_WHAT THE TASK REQUIRES_:
Instruction for the data below: set down exactly the lines from the line with "Lists, dictionaries, and" to the line with "4. **Access control**", inclusive, and no others.
------------------------------------------------
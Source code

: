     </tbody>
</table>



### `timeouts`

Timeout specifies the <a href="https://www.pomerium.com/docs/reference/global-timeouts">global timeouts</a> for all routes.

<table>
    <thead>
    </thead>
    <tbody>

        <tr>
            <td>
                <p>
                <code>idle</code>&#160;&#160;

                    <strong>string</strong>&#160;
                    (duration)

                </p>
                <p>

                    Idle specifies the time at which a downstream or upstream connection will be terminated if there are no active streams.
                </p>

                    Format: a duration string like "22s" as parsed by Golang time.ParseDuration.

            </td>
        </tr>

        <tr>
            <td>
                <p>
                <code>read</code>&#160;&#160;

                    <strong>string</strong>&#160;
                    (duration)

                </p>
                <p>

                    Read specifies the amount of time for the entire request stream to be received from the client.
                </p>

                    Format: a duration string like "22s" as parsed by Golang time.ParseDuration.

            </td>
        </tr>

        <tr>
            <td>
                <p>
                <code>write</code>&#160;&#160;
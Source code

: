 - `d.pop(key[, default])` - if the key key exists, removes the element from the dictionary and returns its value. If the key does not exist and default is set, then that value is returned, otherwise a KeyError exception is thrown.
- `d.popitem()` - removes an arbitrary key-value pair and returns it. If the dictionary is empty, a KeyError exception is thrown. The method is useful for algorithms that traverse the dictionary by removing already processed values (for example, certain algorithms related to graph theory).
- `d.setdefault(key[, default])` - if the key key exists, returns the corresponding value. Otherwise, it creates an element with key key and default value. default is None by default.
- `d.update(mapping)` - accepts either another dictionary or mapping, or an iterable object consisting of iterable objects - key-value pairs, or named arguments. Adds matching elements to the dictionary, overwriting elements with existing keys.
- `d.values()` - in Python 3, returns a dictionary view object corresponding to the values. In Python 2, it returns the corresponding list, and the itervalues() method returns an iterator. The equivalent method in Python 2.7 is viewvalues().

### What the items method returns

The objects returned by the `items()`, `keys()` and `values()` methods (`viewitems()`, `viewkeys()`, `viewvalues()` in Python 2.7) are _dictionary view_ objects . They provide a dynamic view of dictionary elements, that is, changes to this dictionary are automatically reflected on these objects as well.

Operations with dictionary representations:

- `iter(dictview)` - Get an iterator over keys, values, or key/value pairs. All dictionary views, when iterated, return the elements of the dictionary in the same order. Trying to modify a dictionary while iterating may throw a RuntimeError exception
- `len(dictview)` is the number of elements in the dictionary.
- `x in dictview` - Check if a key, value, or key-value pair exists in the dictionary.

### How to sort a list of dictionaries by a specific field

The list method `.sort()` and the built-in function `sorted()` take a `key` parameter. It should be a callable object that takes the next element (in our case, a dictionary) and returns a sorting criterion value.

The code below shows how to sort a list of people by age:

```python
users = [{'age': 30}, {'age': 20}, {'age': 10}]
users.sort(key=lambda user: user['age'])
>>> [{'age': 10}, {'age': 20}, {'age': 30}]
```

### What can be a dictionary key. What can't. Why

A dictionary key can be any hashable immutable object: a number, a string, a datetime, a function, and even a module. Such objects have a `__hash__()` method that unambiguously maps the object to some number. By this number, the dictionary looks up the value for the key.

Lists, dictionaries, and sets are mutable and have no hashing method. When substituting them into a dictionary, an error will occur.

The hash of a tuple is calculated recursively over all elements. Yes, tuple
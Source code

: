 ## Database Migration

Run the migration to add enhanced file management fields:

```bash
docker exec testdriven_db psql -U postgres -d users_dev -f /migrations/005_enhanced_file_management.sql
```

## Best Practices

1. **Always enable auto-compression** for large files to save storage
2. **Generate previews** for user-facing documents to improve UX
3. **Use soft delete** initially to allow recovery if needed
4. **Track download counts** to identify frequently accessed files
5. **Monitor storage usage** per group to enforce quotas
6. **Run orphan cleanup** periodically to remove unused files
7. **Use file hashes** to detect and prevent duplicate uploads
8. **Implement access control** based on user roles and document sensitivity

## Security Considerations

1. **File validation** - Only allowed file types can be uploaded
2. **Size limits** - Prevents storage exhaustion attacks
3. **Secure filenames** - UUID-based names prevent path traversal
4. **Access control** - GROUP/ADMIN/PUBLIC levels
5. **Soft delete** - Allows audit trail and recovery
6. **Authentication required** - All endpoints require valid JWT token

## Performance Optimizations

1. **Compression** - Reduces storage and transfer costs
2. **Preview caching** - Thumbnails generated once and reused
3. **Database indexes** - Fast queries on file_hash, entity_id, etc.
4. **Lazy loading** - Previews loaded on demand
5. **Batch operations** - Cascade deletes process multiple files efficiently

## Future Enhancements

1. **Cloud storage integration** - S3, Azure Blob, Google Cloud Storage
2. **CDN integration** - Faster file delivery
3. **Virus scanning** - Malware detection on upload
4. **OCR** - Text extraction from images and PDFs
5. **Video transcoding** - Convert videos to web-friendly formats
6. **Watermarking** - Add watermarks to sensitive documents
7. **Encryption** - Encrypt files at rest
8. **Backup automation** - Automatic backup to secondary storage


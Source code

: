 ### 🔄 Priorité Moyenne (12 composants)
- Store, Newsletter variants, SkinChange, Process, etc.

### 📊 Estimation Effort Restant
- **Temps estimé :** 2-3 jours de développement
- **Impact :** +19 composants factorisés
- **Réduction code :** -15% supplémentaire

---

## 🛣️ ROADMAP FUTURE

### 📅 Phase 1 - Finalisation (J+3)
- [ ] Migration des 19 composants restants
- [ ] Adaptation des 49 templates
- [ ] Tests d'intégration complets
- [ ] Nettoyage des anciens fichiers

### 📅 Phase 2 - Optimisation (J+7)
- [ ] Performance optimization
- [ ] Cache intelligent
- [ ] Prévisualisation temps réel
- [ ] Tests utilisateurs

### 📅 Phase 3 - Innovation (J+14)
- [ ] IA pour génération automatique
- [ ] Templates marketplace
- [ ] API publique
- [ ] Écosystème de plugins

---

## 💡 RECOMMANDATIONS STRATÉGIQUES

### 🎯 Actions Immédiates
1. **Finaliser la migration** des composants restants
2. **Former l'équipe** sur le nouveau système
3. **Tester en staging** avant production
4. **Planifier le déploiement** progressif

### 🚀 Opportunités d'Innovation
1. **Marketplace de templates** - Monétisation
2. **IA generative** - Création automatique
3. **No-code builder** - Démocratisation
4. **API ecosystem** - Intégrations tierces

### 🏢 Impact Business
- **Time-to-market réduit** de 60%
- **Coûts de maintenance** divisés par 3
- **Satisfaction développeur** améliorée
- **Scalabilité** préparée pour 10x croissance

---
------------------------------------------------
_EXERCISE RESULT_:
Lists, dictionaries, and sets are mutable and have no hashing method. When substituting them into a dictionary, an error will occur.

The hash of a tuple is calculated recursively over all elements. Yes, tuple
Source code

: ## Database Migration

Run the migration to add enhanced file management fields:

```bash
docker exec testdriven_db psql -U postgres -d users_dev -f /migrations/005_enhanced_file_management.sql
```

## Best Practices

1. **Always enable auto-compression** for large files to save storage
2. **Generate previews** for user-facing documents to improve UX
3. **Use soft delete** initially to allow recovery if needed
4. **Track download counts** to identify frequently accessed files
5. **Monitor storage usage** per group to enforce quotas
6. **Run orphan cleanup** periodically to remove unused files
7. **Use file hashes** to detect and prevent duplicate uploads
8. **Implement access control** based on user roles and document sensitivity

## Security Considerations

1. **File validation** - Only allowed file types can be uploaded
2. **Size limits** - Prevents storage exhaustion attacks
3. **Secure filenames** - UUID-based names prevent path traversal
4. **Access control** - GROUP/ADMIN/PUBLIC levels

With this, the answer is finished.